Welcome Visitor: Login to the siteJoin the site

From Depression to Isolation

Essay By: Bill Rayburn
Memoir



Ruminations on how and why some people can choose, rather easily, to ask for help in life, while others retreat into themselves.


Submitted:Dec 11, 2012    Reads: 68    Comments: 3    Likes: 0   


From Depression to Isolation

Copyright 2012 by

Bill Rayburn

Isolation

Let that word sit there naked, exposed…. unadorned…. unencumbered by punctuation.

Isolation comes in a variety of forms and visits just about everybody at one point or another. Many people simply pretend they aren't home and don't answer the door. Others invite it in for cocktails, maybe a bowl of cashews.

That is where the human conundrum resides. What dynamics are at work when someone chooses to not be, or feel, isolated? How or why can one shun it, while the other provides an extra cocktail onion for its martini? How conscious is the acceptance, or rejection, of isolation?

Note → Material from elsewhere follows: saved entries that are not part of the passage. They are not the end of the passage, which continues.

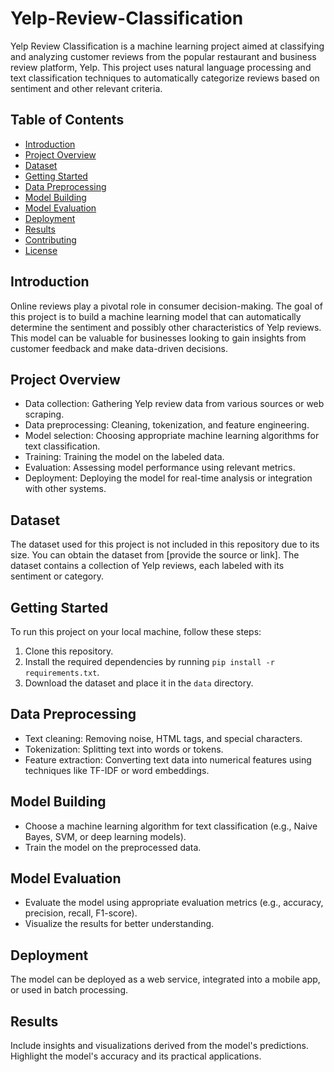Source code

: # Yelp-Review-Classification

Yelp Review Classification is a machine learning project aimed at classifying and analyzing customer reviews from the popular restaurant and business review platform, Yelp. This project uses natural language processing and text classification techniques to automatically categorize reviews based on sentiment and other relevant criteria.

## Table of Contents

- [Introduction](#introduction)
- [Project Overview](#project-overview)
- [Dataset](#dataset)
- [Getting Started](#getting-started)
- [Data Preprocessing](#data-preprocessing)
- [Model Building](#model-building)
- [Model Evaluation](#model-evaluation)
- [Deployment](#deployment)
- [Results](#results)
- [Contributing](#contributing)
- [License](#license)

## Introduction

Online reviews play a pivotal role in consumer decision-making. The goal of this project is to build a machine learning model that can automatically determine the sentiment and possibly other characteristics of Yelp reviews. This model can be valuable for businesses looking to gain insights from customer feedback and make data-driven decisions.

## Project Overview

- Data collection: Gathering Yelp review data from various sources or web scraping.
- Data preprocessing: Cleaning, tokenization, and feature engineering.
- Model selection: Choosing appropriate machine learning algorithms for text classification.
- Training: Training the model on the labeled data.
- Evaluation: Assessing model performance using relevant metrics.
- Deployment: Deploying the model for real-time analysis or integration with other systems.

## Dataset

The dataset used for this project is not included in this repository due to its size. You can obtain the dataset from [provide the source or link]. The dataset contains a collection of Yelp reviews, each labeled with its sentiment or category.

## Getting Started

To run this project on your local machine, follow these steps:

1. Clone this repository.
2. Install the required dependencies by running `pip install -r requirements.txt`.
3. Download the dataset and place it in the `data` directory.

## Data Preprocessing

- Text cleaning: Removing noise, HTML tags, and special characters.
- Tokenization: Splitting text into words or tokens.
- Feature extraction: Converting text data into numerical features using techniques like TF-IDF or word embeddings.

## Model Building

- Choose a machine learning algorithm for text classification (e.g., Naive Bayes, SVM, or deep learning models).
- Train the model on the preprocessed data.

## Model Evaluation

- Evaluate the model using appropriate evaluation metrics (e.g., accuracy, precision, recall, F1-score).
- Visualize the results for better understanding.

## Deployment

The model can be deployed as a web service, integrated into a mobile app, or used in batch processing.

## Results

Include insights and visualizations derived from the model's predictions. Highlight the model's accuracy and its practical applications.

I am convinced that, for the most part, isolation is a choice available to most if not all humans. Aside from the more obvious examples of it being foisted upon you, like your four-state-killing-spree resulting in a state-mandated, 75-to-life sentence in solitary confinement.

So those of us with the freedom to choose, what axis does that decision sit upon and why do we spin it one way or the other.

Choosing isolation is usually rooted in despair of some degree. Life's relentless, hurricane-like battering finally wearing someone down to the nub, where a stifling existence behind closed doors appears on the horizon like some ironic sanctuary. My experience with isolation is that it doesn't "feel" like isolation. It can even give the impression of respite or succor. A break from the avalanche or tsunami that your life has grown into. It's only when people have irrevocably painted themselves into a corner that they decide to check out for a while. Nobody chooses isolation on prom night.

Yet others, when faced with those life-altering crossroads that are lined with gun-toting angry Afghanis who missed their last opium delivery, instead seek out help. They are proactive in their effort to improve the situation, seemingly not needing to retreat and re-gather faculties or re-assess strategy. They are, for lack of something with more teeth in it, optimists. They believe they can, with help, right the ship.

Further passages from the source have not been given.